Los Angeles
Suzanne Jackson
O-Town House
672 S. Lafayette Park Place
Suite 44
February 9–March 23, 2019
History reverberates throughout this small exhibition of Suzanne Jackson’s recent work. Jackson was born in Saint Louis in 1944, and, in 1953, her family moved to Fairbanks, Alaska; in 1961, she began studying art and dance at San Francisco State University. The O-Town House gallery is on the second level of the Granada Buildings, just a few doors down from the erstwhile location of Gallery 32, which Jackson opened in the same building and ran from 1968 to 1970. Having studied with Charles White at Otis Art Institute in the late 1960s, she took to heart his injunction that art be a vehicle for community action. Gallery 32 showed artists in her circle, including David Hammons and Betye Saar; held fundraisers for the Watts Towers Arts Center and the Black Panther Party; and generated conversations that lasted late into the night in her upstairs apartment, from which Senga Nengudi, John Outterbridge, Hammons, Saar, and others forged their thinking. A vitrine in the front room holds ephemera from Gallery 32, including a price list from a David Hammons show in which everything was five hundred dollars or less. Only one work sold, for thirty dollars.

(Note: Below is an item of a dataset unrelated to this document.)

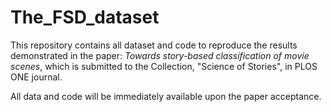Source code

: # The_FSD_dataset

This repository contains all dataset and code to reproduce the results demonstrated in the paper: *Towards story-based classification of movie scenes*, which is submitted to the Collection, "Science of Stories", in PLOS ONE journal.

All data and code will be immediately available upon the paper acceptance.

Jackson’s work at O-Town House is mostly from the past ten years. The painting Moons in Double Copper Sea, 2017, appears to be all dirty reddish earth tones from ten feet away, but close viewing reveals fugitive streaks of fluorescent tourmaline and sunset tones of orange, purple, and canary yellow. Beneath these colors, two overlapping circles made of coarse wood veneer are mounted on paper and partially slathered with clear acrylic. Several other works were done entirely in thick paint without any support, laid down on glass or plastic and then pulled up once dry. Jackson’s works are rough-and-tumble, capturing the spirit of an artist who was equally interested in supporting others and herself.